Mr. Trump unleashed a flurry of tweets and retweets the day after a man identified as a supporter of a right-wing group was shot and killed in Portland, where a large caravan of Trump supporters and Black Lives Matter protesters clashed in the city's streets. Mr. Trump praised the caravan participants as “GREAT PATRIOTS!” and retweeted what appeared to be the dead man's name along with a message to “Rest in peace.”
Mr. Trump also retweeted those who blamed the city’s Democratic mayor for the death.
“The people of Portland, like all other cities & parts of our great Country, want Law & Order," Mr. Trump later tweeted. "The Radical Left Democrat Mayors, like the dummy running Portland, or the guy right now in his basement unwilling to lead or even speak out against crime, will never be able to do it!”
Mr. Trump has throughout the summer cast American cities as under siege by violence and lawlessness, despite the fact that most of the demonstrations against racial injustice have been largely peaceful. With about nine weeks until Election Day, some of his advisers see an aggressive “law and order” message as the best way for the president to turn voters against his Democratic rival, Joe Biden, and regain the support of suburban voters, particularly women, who have abandoned him. But Democrats accuse Mr. Trump of rooting for unrest and trying to stoke further violence for political gain instead of seeking to ratchet down tensions.

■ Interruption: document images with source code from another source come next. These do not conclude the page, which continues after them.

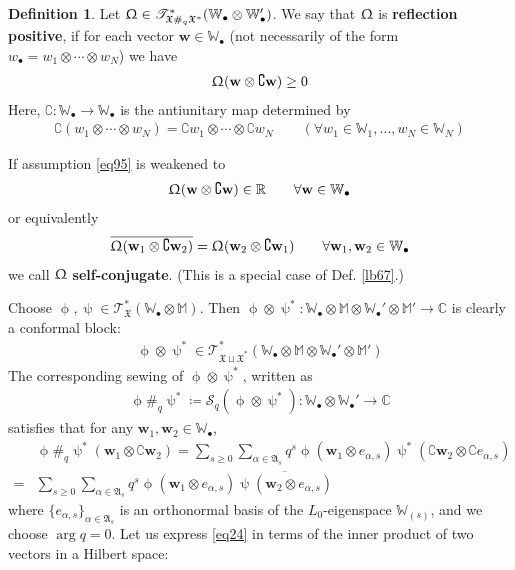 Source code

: \documentclass[11pt,b5paper,notitlepage]{article}
\theoremstyle{definition}
\newtheorem{df}{Definition}[section]
\theoremstyle{plain}
\newcommand{\fk}{\mathfrak}
\newcommand{\mc}{\mathcal}
\newcommand{\ovl}{\overline}
\newcommand{\scr}{\mathscr}
\newcommand{\Co}{\complement}
\newcommand{\blt}{\bullet}
\newcommand{\Wbb}{\mathbb W}
\newcommand{\Mbb}{\mathbb M}
\newcommand{\Cbb}{\mathbb C}
\newcommand{\Rbb}{\mathbb R}
\newcommand{\wbf}{\mathbf w}
\numberwithin{equation}{section}
\begin{document}
\begin{df}\label{lb33}
Let $\Upomega\in\scr T_{\fk X\#_q\fk X^*}^*(\Wbb_\blt\otimes\Wbb_\blt')$. We say that $\Upomega$ is \textbf{reflection positive}, if for each vector $\wbf\in\Wbb_\blt$ (not necessarily of the form $w_\blt=w_1\otimes\cdots\otimes w_N$) we have
\begin{align}
\Upomega(\wbf\otimes \Co\wbf)\geq0  \label{eq95}
\end{align}
Here, $\Co:\Wbb_\blt\rightarrow\Wbb_\blt$ is the antiunitary map determined by
\begin{align*}
\Co(w_1\otimes\cdots\otimes w_N)=\Co w_1\otimes\cdots\otimes\Co w_N\qquad(\forall w_1\in\Wbb_1,\dots,w_N\in\Wbb_N)
\end{align*}

If assumption \eqref{eq95} is weakened to
\begin{align}
\Upomega(\wbf\otimes \Co\wbf)\in\Rbb\qquad\forall \wbf\in\Wbb_\blt
\end{align} 
or equivalently
\begin{align}
\ovl{\Upomega(\wbf_1\otimes\Co\wbf_2)}=\Upomega(\wbf_2\otimes\Co\wbf_1)\qquad\forall \wbf_1,\wbf_2\in\Wbb_\blt
\end{align}
we call $\Upomega$ \textbf{self-conjugate}. (This is a special case of Def. \ref{lb67}.) \hfill\qedsymbol
\end{df}



Choose $\upphi,\uppsi\in\scr T_{\fk X}^*(\Wbb_\blt\otimes\Mbb)$. Then $\upphi\otimes\uppsi^*:\Wbb_\blt\otimes\Mbb\otimes\Wbb_\blt'\otimes\Mbb'\rightarrow\Cbb$ is clearly a conformal block:
\begin{align*}
\upphi\otimes\uppsi^*\in\scr T_{\fk X\sqcup\fk X^*}^*(\Wbb_\blt\otimes\Mbb\otimes\Wbb_\blt'\otimes\Mbb')
\end{align*}
The corresponding sewing of $\upphi\otimes\uppsi^*$, written as \index{zz@$\upphi\#_q\uppsi^*=\mc S_q(\upphi\otimes\uppsi^*)$}
\begin{align*}
\upphi\#_q\uppsi^*\coloneq \mc S_q(\upphi\otimes\uppsi^*):\Wbb_\blt\otimes\Wbb_\blt'\rightarrow\Cbb
\end{align*}
satisfies that for any $\wbf_1,\wbf_2\in\Wbb_\blt$,
\begin{align}\label{eq24}
&\upphi\#_q\uppsi^*(\wbf_1\otimes \Co\wbf_2)=\sum_{s\geq 0}\sum_{\alpha\in\fk A_s} q^s\upphi(\wbf_1\otimes e_{\alpha,s})\uppsi^*(\Co\wbf_2\otimes \Co e_{\alpha,s})\nonumber\\
=&\sum_{s\geq 0}\sum_{\alpha\in\fk A_s} q^s\upphi(\wbf_1\otimes e_{\alpha,s})\ovl{\uppsi(\wbf_2\otimes e_{\alpha,s})}
\end{align}
where $\{e_{\alpha,s}\}_{\alpha\in\fk A_s}$ is an orthonormal basis of the $L_0$-eigenspace $\Wbb_{(s)}$, and we choose $\arg q=0$. Let us express \eqref{eq24} in terms of the inner product of two vectors in a Hilbert space:
\end{document}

“He may think that war in our streets is good for his reelection chances, but that is not presidential leadership – or even basic human compassion,” Mr. Biden said in a statement responding to the shooting, in which he “unequivocally” condemned violence on all side, while accusing Mr. Trump of “recklessly encouraging" it.

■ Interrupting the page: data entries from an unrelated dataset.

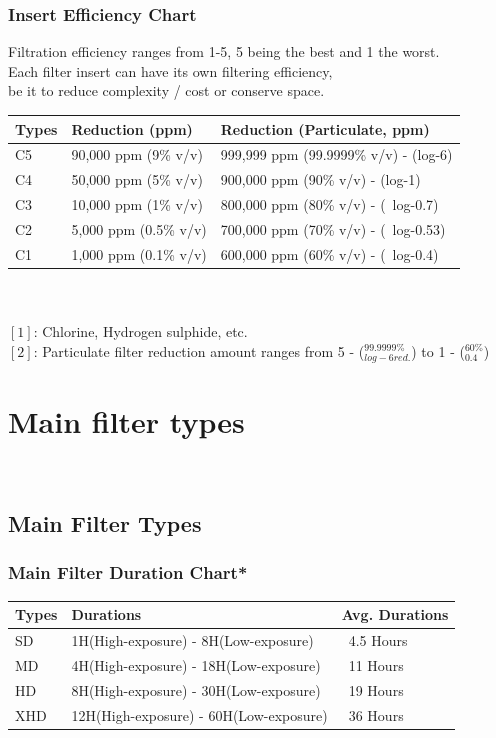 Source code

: \documentclass[a4paper, 12pt, oneside]{article}
\begin{document}
{		\subsubsection{Insert Efficiency Chart}
			Filtration efficiency ranges from 1-5, 5 being the best and 1 the worst. \\
			Each filter insert can have its own filtering efficiency, \\
			be it to reduce complexity / cost or conserve space.
			\begin{tabular}{|p{1cm}||p{4cm}|p{7.57cm}|}
				\hline
				Types & Reduction (ppm) & Reduction (Particulate, ppm) \\\hline
				C5 & 90,000 ppm (9\% v/v) & 999,999 ppm (99.9999\% v/v) - (log-6) \\
				C4 & 50,000 ppm (5\% v/v) & 900,000 ppm (90\% v/v) - (log-1) \\
				C3 & 10,000 ppm (1\% v/v) & 800,000 ppm (80\% v/v) - (~log-0.7) \\
				C2 & 5,000  ppm (0.5\% v/v) & 700,000 ppm (70\% v/v) - (~log-0.53) \\
				C1 & 1,000  ppm (0.1\% v/v) & 600,000 ppm (60\% v/v) - (~log-0.4) 	\\\hline
			\end{tabular} \\ \- \\
			$[1]$: Chlorine, Hydrogen sulphide, etc. \\
			$[2]$: Particulate filter reduction amount ranges from
			 5 - ($^{99.9999\%}_{log-6red.}$) to 1 - ($^{60\%}_{0.4}$)
			
	\newpage
			
	\section{Main filter types} \-\\
		\subsection{Main Filter Types}
			\subsubsection{Main Filter Duration Chart*}
				\begin{tabular}{|p{1cm}||p{8.44cm}|p{3cm}|}
					\hline
					Types & Durations & Avg. Durations \\\hline
					SD & 1H(High-exposure) - 8H(Low-exposure) &  ~4.5 Hours\\
					MD & 4H(High-exposure) - 18H(Low-exposure) & ~11 Hours \\
					HD & 8H(High-exposure) - 30H(Low-exposure) & ~19 Hours \\
					XHD & 12H(High-exposure) - 60H(Low-exposure) & ~36 Hours \\\hline
				\end{tabular} \\ \-\\
}
\end{document}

Portland Mayor Ted Wheeler, a Democrat, blamed Mr. Trump for the tensions.
“Do you seriously wonder, Mr. President, why this is the first time in decades that America has seen this level of violence?” he asked at a televised news conference. “It’s you who have created the hate and the division.”
Mr. Trump, who appeared to be watching, responded with real-time tweets labeling Wheeler a “wacky Radical Left Do Nothing Democrat."

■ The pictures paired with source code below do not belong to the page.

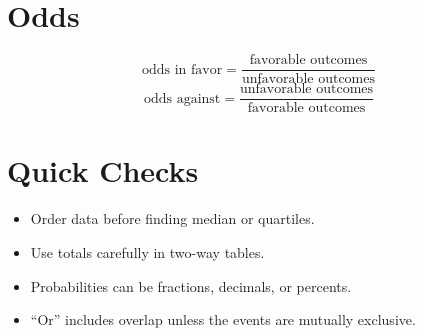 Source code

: \documentclass[11pt]{article}
\begin{document}
\section*{Odds}
\[
\text{odds in favor}=\frac{\text{favorable outcomes}}{\text{unfavorable outcomes}}
\]
\[
\text{odds against}=\frac{\text{unfavorable outcomes}}{\text{favorable outcomes}}
\]

\section*{Quick Checks}
\begin{itemize}
  \item Order data before finding median or quartiles.
  \item Use totals carefully in two-way tables.
  \item Probabilities can be fractions, decimals, or percents.
  \item ``Or'' includes overlap unless the events are mutually exclusive.
\end{itemize}
\end{document}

After a reporter told Mr. Wheeler about the tweet, the mayor shot back, “I’d appreciate that the president support us or stay the hell out of the way."
Late Sunday Oregon Gov. Kate Brown released details of a plan to address the violence in Portland while protecting free speech. She said the district attorney’s office in Multnomah County, which includes Portland, will prosecute serious criminal offenses and the sheriff’s office will work with other agencies to hold people arrested for violent behavior and ensure there is adequate jail space.
Also, Ms. Brown said Oregon State Police will return to Portland to help local police, and nearby law enforcement agencies will also be asked to assist.
“We all must come together – elected officials, community leaders, all of us – to stop the cycle of violence,” the Democrat said in a statement.
Mr. Trump has cast the upcoming election as clash between “law and order” and anarchy, and he has denounced protesters as “thugs” while sharply defending police. That theme was front-and-center at last week’s Republican National Convention, which used recent protest footage to paint a foreboding and violent picture of the future if Mr. Biden denies Mr. Trump a second term.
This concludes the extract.